New leader a winning personality with a losing strategy
Jeremy Corbyn's landslide victory in the election for leadership of the Labour Party begins a fascinating experiment. Voters and political parties everywhere ought to pay attention.
The upset underscores one striking fact - people are fed up with politics as usual. And it raises one especially important question: Can a party of the left be true to its principles and still get elected?
Corbyn, a hard-left activist rather than a career-building MP, had been such an unlikely candidate that he barely secured the nominations needed to run.
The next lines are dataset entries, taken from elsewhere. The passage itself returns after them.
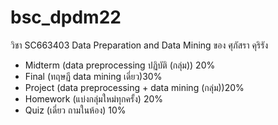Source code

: # bsc_dpdm22
วิชา SC663403  Data Preparation and Data Mining ของ ศุภัสรา คุริรัง

- Midterm (data preprocessing ปฏิบัติ (กลุ่ม))  20%
- Final (ทฤษฏี data mining เดี่ยว)30%
- Project (data preprocessing + data mining (กลุ่ม))20%
- Homework (แบ่งกลุ่มใหม่ทุกครั้ง) 20%
- Quiz (เดี่ยว ถามในห้อง) 10%
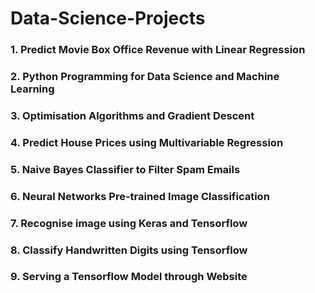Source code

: # Data-Science-Projects

### 1. Predict Movie Box Office Revenue with Linear Regression
### 2. Python Programming for Data Science and Machine Learning
### 3. Optimisation Algorithms and Gradient Descent
### 4. Predict House Prices using Multivariable Regression
### 5. Naive Bayes Classifier to Filter Spam Emails
### 6. Neural Networks Pre-trained Image Classification
### 7. Recognise image using Keras and Tensorflow
### 8. Classify Handwritten Digits using Tensorflow
### 9. Serving a Tensorflow Model through Website
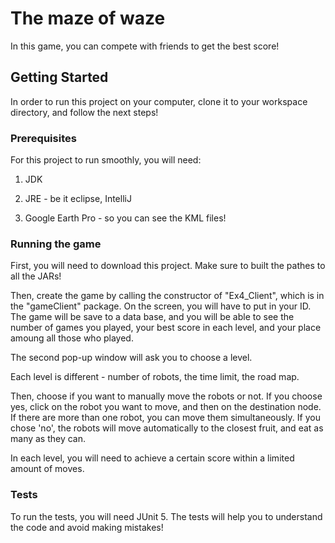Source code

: # The maze of waze

In this game, you can compete with friends to get the best score! 

## Getting Started

In order to run this project on your computer, clone it to your workspace directory, and follow the next steps! 

### Prerequisites

For this project to run smoothly, you will need:

1. JDK

2. JRE - be it eclipse, IntelliJ

3. Google Earth Pro - so you can see the KML files!

### Running the game

First, you will need to download this project. Make sure to built the pathes to all the JARs!

Then, create the game by calling the constructor of "Ex4_Client", which is in the "gameClient" package. On the screen,
you will have to put in your ID. The game will be save to a data base, and you will be able to see the number of games you played, your best score in each level, and your place amoung all those who played.

The second pop-up window will ask you to choose a level. 

Each level is different - number of robots, the time limit, the road map. 

Then, choose if you want to manually move the robots or not. If you choose yes, click on the robot you want to move,
and then on the destination node. If there are more than one robot, you can move them simultaneously. 
If you chose 'no', the robots will move automatically to the closest fruit, and eat as many as they can. 

In each level, you will need to achieve a certain score within a limited amount of moves. 

### Tests

To run the tests, you will need JUnit 5. The tests will help you to understand the code and avoid making mistakes!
But after starting out as a 100-to-1 outsider, he won a four-way race against well-qualified rivals, with almost 60pc of the vote. The runner-up polled less than 20pc. Corbyn didn't crush his opponents, he annihilated them.
Yet the outcome is even more dramatic than that. The Labour Party members who voted - many of them newcomers who'd joined for that purpose - have repudiated not just the other candidates but the party's entire leadership, its rank-and-file members of parliament (only 15 out of 232 backed Corbyn) and its whole "modern left" posture. It is nothing less than a counter-revolution.
That's why many of the party's shadow ministers are saying they won't serve under Corbyn.
The Corbynistas want to renationalise the railways; increase public spending and tax the rich to pay for it; pull the UK out of Nato and maybe the EU as well; and command the Bank of England to print money to pay for public investment. Anti-Americanism is a prominent part of the mix. Corbyn once called the killing of Osama bin Laden a "tragedy" and has called Hamas and Hezbollah "friends".
In short, it's prehistoric leftism. As you'd expect, the ruling Tories are struggling to contain their joy. They now face an opposition in the mould of Labour before Tony Blair - an outfit so out of touch with the broader electorate that it kept the Conservatives in power for the better part of two decades.
Corbyn is as familiar with this history as anybody, and therefore faces a dilemma. His strength is an unassuming authenticity - like Bernie Sanders in the US, he is a straightforward man who tends to say what he means.
People like that, and his seeming lack of guile will appeal to voters beyond his political base.
The problem is that his policies won't.
Corbyn is a winning personality with a losing strategy. But if he softens his line to reach out to wavering Tories - as he surely must, to win a general election - he'll be committing the very offence his supporters most despise. Perhaps, like them, he'll prefer to lose honourably than win through compromise (or betrayal, as many activists would see it). Perhaps the party will split, with the left on one side and Blairite social democrats on the other.
Now, the British left will have to learn all over again to advocate moderation on principle, not just as a tactical calculation. It must again believe that competence and restraint in pursuit of its goals make for good policy, not just good politics.
Chances are that Corbyn, one way or another, will help the point to sink in.